Can you say "בדרך הזאת אתה צודק"?


----------



## slus

No.


----------



## OsehAlyah

oopqoo said:


> במובן הזה אתה צודק


Can someone explain what haze הזה is doing in this sentence?
Since it can be omitted and the sentence would still make perfect sense.


----------



## slus

הזה or הזאת means "this". The sentence won't make sense without it.
It means that the addressee is right about something specific, implying that s/he's wrong about everything else


----------



## OsehAlyah

slus said:


> הזה or הזאת means "this". The sentence won't make sense without it.
> It means that the addressee is right about something specific, implying that s/he's wrong about everything else


I see wouldn't baze בזה be more natural?


----------



## aavichai

I think you read this as כמובן

but when it says במובן הזה = "in this מובן you are right"
as you would say "in this aspect your are right"
"in this point you are right"


----------



## oopqoo

OsehAlyah said:


> I see wouldn't baze בזה be more natural?

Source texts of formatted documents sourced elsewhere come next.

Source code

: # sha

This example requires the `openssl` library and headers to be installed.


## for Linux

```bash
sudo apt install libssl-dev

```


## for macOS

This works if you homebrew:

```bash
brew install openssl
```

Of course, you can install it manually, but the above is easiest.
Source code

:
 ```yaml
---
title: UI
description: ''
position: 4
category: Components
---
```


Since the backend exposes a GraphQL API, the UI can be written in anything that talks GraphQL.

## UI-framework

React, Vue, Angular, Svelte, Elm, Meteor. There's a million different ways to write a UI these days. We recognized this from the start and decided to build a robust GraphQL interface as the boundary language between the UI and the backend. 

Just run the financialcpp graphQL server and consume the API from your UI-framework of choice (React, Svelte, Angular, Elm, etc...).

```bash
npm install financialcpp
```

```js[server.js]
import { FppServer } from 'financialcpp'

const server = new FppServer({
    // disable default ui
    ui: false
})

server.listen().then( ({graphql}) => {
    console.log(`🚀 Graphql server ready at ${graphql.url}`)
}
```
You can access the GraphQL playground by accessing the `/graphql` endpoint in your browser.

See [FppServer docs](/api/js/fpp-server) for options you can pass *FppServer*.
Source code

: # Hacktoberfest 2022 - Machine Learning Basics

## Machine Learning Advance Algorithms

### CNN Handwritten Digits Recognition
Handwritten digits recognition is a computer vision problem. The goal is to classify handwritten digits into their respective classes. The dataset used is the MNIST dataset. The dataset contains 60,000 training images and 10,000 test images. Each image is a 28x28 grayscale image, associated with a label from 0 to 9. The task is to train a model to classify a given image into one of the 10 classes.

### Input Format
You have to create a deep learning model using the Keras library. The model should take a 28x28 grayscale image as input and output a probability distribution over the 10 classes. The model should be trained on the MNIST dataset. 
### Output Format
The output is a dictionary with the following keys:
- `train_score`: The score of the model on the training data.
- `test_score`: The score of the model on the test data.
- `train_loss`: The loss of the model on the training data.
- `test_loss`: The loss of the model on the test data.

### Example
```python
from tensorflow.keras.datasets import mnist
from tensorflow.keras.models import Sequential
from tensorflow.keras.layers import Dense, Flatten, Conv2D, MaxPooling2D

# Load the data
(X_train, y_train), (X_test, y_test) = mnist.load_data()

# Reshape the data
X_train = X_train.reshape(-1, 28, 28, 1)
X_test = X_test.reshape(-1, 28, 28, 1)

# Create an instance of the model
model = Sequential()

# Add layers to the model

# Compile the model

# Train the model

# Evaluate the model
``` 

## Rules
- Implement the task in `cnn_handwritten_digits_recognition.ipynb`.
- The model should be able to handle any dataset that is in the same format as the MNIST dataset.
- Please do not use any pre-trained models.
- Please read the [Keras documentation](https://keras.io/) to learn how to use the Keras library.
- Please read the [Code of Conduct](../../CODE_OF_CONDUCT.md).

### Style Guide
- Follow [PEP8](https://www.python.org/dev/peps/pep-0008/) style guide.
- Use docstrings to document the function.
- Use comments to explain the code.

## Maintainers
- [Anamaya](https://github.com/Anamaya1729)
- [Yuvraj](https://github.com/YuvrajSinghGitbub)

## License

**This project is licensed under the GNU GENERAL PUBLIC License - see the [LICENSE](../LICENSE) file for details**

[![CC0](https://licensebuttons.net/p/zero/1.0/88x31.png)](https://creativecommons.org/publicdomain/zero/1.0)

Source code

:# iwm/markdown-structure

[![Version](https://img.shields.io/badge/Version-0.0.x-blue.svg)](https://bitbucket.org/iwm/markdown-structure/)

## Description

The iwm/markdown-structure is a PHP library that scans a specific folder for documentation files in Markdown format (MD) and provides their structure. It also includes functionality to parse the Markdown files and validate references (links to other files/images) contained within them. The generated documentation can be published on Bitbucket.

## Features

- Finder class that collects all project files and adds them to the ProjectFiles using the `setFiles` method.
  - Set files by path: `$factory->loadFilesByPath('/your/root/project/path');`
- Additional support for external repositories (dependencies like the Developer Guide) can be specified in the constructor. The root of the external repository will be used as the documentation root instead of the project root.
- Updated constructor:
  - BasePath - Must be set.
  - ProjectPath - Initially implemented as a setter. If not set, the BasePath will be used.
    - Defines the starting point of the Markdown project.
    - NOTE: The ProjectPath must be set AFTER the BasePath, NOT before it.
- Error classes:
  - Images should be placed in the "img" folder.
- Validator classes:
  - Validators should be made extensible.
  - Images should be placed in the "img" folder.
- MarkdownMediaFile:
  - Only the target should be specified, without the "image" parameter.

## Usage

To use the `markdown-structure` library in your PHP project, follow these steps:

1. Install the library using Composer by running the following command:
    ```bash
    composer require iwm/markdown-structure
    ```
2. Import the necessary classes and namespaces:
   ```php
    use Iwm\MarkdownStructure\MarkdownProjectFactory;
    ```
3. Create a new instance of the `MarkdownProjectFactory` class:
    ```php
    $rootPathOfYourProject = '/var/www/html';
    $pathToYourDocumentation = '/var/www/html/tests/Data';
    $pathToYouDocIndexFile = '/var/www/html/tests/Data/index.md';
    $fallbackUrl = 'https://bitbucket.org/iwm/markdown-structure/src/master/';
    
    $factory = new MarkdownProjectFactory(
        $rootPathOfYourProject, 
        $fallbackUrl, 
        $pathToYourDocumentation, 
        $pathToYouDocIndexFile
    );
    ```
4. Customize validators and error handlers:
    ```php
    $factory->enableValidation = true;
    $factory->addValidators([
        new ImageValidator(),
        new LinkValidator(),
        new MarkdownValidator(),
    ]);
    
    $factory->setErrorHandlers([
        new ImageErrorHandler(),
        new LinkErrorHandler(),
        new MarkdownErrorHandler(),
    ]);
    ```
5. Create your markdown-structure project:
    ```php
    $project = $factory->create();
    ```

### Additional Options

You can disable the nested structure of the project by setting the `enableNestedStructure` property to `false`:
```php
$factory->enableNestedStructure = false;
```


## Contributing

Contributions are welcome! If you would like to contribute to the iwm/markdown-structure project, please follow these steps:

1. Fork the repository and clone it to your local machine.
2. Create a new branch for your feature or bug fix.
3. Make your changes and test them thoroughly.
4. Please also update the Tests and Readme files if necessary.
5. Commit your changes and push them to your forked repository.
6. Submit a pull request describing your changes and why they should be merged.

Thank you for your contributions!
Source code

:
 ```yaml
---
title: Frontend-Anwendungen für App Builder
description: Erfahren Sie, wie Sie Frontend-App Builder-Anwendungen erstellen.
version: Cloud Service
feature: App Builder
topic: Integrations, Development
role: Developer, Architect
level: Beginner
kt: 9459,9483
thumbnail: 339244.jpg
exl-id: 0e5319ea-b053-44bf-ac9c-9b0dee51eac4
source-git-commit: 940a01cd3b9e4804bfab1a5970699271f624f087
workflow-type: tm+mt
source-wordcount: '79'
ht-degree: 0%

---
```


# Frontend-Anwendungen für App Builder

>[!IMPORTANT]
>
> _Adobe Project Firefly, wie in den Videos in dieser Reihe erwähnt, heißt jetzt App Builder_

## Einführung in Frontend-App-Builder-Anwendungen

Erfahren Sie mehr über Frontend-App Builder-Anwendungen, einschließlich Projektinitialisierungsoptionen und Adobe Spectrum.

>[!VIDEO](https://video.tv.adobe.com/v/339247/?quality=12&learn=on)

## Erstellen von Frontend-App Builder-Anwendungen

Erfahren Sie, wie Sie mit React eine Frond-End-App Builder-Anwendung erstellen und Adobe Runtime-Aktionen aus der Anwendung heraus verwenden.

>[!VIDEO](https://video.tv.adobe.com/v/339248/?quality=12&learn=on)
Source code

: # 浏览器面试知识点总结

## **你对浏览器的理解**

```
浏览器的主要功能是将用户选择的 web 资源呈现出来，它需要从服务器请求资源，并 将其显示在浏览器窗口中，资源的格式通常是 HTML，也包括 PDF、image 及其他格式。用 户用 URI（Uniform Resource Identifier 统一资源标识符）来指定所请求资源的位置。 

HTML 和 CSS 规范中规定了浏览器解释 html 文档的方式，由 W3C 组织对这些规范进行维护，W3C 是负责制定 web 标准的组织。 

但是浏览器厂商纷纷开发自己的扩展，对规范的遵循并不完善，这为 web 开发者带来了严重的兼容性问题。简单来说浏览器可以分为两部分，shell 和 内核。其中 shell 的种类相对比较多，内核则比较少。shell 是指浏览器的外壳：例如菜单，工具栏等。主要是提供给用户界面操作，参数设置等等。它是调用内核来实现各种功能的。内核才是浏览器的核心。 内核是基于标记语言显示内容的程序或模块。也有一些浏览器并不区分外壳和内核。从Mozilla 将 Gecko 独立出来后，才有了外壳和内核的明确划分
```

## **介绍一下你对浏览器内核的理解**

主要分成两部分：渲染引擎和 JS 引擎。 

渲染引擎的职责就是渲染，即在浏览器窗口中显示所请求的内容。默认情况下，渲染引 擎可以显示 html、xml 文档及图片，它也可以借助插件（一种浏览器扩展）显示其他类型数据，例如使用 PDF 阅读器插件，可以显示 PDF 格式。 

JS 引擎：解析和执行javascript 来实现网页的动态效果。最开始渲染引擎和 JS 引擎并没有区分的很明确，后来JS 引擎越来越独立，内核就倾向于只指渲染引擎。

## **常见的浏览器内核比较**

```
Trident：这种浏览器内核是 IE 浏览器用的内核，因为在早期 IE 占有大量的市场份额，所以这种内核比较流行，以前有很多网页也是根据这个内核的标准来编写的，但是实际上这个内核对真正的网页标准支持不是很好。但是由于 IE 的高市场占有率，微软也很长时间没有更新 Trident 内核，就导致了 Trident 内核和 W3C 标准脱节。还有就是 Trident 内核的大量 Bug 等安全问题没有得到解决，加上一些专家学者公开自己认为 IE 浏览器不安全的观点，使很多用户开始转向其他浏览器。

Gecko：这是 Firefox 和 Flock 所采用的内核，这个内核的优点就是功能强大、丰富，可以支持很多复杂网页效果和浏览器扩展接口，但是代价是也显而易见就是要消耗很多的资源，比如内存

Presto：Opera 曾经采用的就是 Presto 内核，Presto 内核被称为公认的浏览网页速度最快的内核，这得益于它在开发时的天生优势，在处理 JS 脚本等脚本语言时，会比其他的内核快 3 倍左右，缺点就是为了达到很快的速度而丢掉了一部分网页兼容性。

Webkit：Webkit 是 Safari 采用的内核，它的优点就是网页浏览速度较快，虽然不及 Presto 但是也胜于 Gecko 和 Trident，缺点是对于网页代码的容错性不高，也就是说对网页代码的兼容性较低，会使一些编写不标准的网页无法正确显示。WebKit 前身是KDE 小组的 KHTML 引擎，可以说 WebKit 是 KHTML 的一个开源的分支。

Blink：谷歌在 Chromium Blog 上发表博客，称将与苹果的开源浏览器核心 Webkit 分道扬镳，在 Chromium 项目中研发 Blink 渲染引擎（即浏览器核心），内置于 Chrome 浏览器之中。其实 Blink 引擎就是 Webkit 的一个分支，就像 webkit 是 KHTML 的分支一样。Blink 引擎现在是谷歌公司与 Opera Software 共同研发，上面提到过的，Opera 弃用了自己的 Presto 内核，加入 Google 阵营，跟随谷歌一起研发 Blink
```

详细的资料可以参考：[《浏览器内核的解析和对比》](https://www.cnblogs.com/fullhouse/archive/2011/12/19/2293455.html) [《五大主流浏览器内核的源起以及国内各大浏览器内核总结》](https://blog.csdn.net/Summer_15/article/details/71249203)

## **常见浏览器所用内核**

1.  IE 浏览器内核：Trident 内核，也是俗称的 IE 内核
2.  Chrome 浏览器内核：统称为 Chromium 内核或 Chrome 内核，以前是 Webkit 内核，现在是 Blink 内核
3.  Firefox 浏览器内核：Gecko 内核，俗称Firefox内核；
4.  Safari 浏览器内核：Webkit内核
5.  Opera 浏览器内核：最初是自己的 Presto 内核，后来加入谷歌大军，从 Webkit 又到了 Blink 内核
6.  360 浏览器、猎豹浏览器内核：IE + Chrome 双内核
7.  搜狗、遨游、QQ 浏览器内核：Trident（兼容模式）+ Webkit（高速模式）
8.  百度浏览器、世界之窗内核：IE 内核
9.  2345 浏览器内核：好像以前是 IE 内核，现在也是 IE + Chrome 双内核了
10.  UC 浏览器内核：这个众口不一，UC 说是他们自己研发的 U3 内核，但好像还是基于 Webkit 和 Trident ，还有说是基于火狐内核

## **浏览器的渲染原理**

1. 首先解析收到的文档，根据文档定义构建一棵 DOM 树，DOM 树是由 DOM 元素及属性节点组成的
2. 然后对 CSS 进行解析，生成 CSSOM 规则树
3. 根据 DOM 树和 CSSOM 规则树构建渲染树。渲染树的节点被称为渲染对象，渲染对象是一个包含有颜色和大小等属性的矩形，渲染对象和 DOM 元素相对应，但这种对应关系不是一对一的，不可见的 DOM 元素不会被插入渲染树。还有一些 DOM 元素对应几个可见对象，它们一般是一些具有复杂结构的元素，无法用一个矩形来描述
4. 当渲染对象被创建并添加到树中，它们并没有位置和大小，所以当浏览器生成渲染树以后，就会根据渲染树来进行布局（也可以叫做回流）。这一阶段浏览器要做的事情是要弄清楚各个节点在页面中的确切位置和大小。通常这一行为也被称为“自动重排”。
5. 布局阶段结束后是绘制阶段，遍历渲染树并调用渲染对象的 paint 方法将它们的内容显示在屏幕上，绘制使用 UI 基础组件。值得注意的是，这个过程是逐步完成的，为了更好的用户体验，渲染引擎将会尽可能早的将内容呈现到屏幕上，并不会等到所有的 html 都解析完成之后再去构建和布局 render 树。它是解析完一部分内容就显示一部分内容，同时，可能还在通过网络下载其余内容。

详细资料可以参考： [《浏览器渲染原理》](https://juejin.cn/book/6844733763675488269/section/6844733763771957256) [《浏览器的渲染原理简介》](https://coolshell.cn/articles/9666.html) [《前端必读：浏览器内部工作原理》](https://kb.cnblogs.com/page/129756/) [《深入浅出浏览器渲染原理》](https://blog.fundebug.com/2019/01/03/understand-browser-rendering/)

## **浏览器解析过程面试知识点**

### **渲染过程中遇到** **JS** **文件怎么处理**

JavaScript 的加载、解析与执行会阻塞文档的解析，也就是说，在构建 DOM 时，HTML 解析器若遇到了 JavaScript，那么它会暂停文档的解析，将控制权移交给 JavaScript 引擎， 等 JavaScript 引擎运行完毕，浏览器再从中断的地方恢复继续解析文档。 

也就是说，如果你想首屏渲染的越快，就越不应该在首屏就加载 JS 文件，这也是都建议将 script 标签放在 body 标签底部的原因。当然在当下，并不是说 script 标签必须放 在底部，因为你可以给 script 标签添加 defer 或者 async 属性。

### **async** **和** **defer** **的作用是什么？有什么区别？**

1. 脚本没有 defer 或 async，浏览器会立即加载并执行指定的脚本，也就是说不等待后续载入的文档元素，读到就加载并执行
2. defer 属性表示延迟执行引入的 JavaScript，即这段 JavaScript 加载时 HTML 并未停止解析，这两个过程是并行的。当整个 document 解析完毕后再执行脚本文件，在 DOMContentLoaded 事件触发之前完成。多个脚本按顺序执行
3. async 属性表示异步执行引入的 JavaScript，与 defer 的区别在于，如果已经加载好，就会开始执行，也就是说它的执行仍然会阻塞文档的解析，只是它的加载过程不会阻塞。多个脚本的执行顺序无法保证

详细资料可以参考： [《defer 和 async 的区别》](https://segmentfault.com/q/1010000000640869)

I think aavichai figured out your mistake, but just take note that בזה is pronounced bezé, not baze.


----------



## OsehAlyah

aavichai said:


> I think you read this as כמובן
> 
> but when it says במובן הזה = "in this מובן you are right"
> as you would say "in this aspect your are right"
> "in this point you are right"


ROTFLMAO. That's hilarious. I did misread it. Actually should be getting new reading glasses sometime this coming week.


oopqoo said:


> I think aavichai figured out your mistake, but just take note that בזה is pronounced bezé, not baze.


Thank you. Interesting rule.


----------



## Drink

oopqoo said:


> I think aavichai figured out your mistake, but just take note that בזה is pronounced bezé, not baze.



Are you sure about that? I always thought ב, כ, ל take a qamatz before the demostrative pronouns זה, זאת/זו, אלה/אלו. And as far as I can tell this is usually upheld in colloquial Hebrew as well.


----------



## aavichai

I agree with Drink here

the word is Baze

but when the בזה is connected to the word after it - the Baze turns to Beze

as in בזה הרגע = Beze HaRega

but when it stands alone - it is Baze
as in כיוצא בזה = KaYitse BaZe


----------



## oopqoo

All of the answers that I give here pertain to colloquial only. Everyone around me would say "beze" and not "baze" unless we're dealing with a fixed expression like כיוצא בזה. I feel like the vast majority of Hebrew speakers would say "beze ata tzodek" and not "baze ata tzodek" - since the latter sounds too formal.


----------